▶ Problem to solve: If a line in the records below contains "execute", copy that line.

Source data
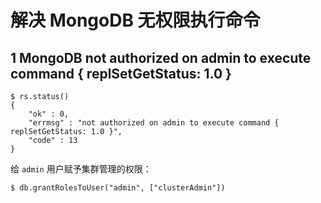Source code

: # 解决 MongoDB 无权限执行命令

## 1 MongoDB not authorized on admin to execute command { replSetGetStatus: 1.0 }

```shell-script
$ rs.status()
{
    "ok" : 0,
    "errmsg" : "not authorized on admin to execute command { replSetGetStatus: 1.0 }",
    "code" : 13
}
```

给 `admin` 用户赋予集群管理的权限：

```shell-script
$ db.grantRolesToUser("admin", ["clusterAdmin"])
```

▶ Solution for this task:
## 1 MongoDB not authorized on admin to execute command { replSetGetStatus: 1.0 }
    "errmsg" : "not authorized on admin to execute command { replSetGetStatus: 1.0 }",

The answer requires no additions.